Saved data entries
►

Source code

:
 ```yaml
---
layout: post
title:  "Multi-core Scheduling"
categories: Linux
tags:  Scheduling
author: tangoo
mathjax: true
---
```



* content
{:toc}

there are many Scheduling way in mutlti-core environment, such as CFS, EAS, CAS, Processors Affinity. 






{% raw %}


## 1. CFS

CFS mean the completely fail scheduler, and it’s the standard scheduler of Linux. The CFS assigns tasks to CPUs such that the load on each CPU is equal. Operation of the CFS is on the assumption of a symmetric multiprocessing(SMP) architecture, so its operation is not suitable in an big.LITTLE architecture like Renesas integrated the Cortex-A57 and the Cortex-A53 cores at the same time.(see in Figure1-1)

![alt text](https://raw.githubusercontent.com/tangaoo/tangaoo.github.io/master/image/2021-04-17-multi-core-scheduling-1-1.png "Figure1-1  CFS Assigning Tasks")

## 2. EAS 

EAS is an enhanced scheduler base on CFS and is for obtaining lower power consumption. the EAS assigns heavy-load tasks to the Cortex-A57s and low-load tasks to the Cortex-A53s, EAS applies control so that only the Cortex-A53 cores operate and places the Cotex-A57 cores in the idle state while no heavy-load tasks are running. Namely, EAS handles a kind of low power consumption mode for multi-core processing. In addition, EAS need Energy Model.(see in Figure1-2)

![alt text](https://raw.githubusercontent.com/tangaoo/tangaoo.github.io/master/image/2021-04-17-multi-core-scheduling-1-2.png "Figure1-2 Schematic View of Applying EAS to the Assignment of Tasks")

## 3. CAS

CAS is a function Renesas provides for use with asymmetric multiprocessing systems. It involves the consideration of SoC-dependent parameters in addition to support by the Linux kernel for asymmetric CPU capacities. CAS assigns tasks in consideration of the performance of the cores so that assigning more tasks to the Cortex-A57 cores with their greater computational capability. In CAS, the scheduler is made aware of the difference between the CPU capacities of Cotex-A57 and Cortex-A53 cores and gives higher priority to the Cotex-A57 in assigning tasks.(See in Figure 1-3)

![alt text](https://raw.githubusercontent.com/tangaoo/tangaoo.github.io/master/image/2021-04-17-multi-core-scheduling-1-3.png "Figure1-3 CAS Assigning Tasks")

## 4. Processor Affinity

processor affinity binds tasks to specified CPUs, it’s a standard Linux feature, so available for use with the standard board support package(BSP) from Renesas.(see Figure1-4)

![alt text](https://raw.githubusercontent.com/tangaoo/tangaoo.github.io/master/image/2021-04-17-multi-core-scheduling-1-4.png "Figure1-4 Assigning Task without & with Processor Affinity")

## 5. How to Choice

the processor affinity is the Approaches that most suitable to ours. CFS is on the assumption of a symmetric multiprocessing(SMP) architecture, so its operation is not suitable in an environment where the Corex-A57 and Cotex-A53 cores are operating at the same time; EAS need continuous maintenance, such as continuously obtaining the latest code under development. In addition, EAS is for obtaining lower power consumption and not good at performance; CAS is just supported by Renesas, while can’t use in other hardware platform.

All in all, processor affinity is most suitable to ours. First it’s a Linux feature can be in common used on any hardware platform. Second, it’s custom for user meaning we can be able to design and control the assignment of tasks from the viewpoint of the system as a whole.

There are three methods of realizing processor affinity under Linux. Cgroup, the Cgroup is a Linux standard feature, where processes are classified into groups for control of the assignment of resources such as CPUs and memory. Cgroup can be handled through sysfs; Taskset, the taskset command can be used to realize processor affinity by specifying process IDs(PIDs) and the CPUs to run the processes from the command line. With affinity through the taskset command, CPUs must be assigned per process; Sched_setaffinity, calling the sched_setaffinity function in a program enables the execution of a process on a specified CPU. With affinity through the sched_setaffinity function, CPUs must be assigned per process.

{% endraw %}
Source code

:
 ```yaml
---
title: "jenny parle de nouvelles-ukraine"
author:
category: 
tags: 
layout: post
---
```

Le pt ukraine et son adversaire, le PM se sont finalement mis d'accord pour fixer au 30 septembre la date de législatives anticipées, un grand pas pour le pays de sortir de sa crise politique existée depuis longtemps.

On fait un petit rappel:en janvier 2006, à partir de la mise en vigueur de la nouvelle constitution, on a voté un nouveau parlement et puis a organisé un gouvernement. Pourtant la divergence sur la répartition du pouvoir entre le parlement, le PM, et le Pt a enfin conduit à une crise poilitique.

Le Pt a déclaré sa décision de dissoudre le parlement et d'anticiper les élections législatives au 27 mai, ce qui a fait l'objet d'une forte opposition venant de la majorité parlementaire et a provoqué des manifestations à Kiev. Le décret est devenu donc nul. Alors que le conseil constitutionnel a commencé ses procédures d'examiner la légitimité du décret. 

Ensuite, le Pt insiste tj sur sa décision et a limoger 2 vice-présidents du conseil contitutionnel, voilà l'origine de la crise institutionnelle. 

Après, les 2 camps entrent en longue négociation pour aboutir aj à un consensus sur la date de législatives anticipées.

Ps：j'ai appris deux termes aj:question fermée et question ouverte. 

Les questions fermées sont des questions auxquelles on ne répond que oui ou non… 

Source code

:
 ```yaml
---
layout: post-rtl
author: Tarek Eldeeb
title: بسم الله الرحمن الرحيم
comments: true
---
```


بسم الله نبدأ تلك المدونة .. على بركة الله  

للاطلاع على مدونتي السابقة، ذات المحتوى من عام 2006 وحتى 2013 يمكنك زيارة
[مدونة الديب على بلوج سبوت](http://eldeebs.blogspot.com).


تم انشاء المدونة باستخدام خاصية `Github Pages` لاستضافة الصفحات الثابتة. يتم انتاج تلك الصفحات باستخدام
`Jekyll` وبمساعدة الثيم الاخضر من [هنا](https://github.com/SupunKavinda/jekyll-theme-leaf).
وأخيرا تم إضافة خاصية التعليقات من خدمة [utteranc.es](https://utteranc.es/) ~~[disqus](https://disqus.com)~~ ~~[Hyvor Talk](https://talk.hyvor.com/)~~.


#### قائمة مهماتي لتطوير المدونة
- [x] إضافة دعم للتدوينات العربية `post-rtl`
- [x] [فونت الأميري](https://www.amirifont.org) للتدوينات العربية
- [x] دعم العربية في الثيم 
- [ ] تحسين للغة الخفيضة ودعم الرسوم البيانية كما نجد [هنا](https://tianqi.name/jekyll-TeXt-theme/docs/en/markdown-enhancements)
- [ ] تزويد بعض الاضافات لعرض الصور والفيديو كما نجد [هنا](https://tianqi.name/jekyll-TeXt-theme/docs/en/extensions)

◄

Activity =>
Beginning with the line that contains "Ensuite, le Pt", write out every line through the end of the entries above, exactly.

Answer =>
Ensuite, le Pt insiste tj sur sa décision et a limoger 2 vice-présidents du conseil contitutionnel, voilà l'origine de la crise institutionnelle. 

Après, les 2 camps entrent en longue négociation pour aboutir aj à un consensus sur la date de législatives anticipées.

Ps：j'ai appris deux termes aj:question fermée et question ouverte. 

Les questions fermées sont des questions auxquelles on ne répond que oui ou non… 

Source code

:
 ```yaml
---
layout: post-rtl
author: Tarek Eldeeb
title: بسم الله الرحمن الرحيم
comments: true
---
```


بسم الله نبدأ تلك المدونة .. على بركة الله  

للاطلاع على مدونتي السابقة، ذات المحتوى من عام 2006 وحتى 2013 يمكنك زيارة
[مدونة الديب على بلوج سبوت](http://eldeebs.blogspot.com).


تم انشاء المدونة باستخدام خاصية `Github Pages` لاستضافة الصفحات الثابتة. يتم انتاج تلك الصفحات باستخدام
`Jekyll` وبمساعدة الثيم الاخضر من [هنا](https://github.com/SupunKavinda/jekyll-theme-leaf).
وأخيرا تم إضافة خاصية التعليقات من خدمة [utteranc.es](https://utteranc.es/) ~~[disqus](https://disqus.com)~~ ~~[Hyvor Talk](https://talk.hyvor.com/)~~.


#### قائمة مهماتي لتطوير المدونة
- [x] إضافة دعم للتدوينات العربية `post-rtl`
- [x] [فونت الأميري](https://www.amirifont.org) للتدوينات العربية
- [x] دعم العربية في الثيم 
- [ ] تحسين للغة الخفيضة ودعم الرسوم البيانية كما نجد [هنا](https://tianqi.name/jekyll-TeXt-theme/docs/en/markdown-enhancements)
- [ ] تزويد بعض الاضافات لعرض الصور والفيديو كما نجد [هنا](https://tianqi.name/jekyll-TeXt-theme/docs/en/extensions)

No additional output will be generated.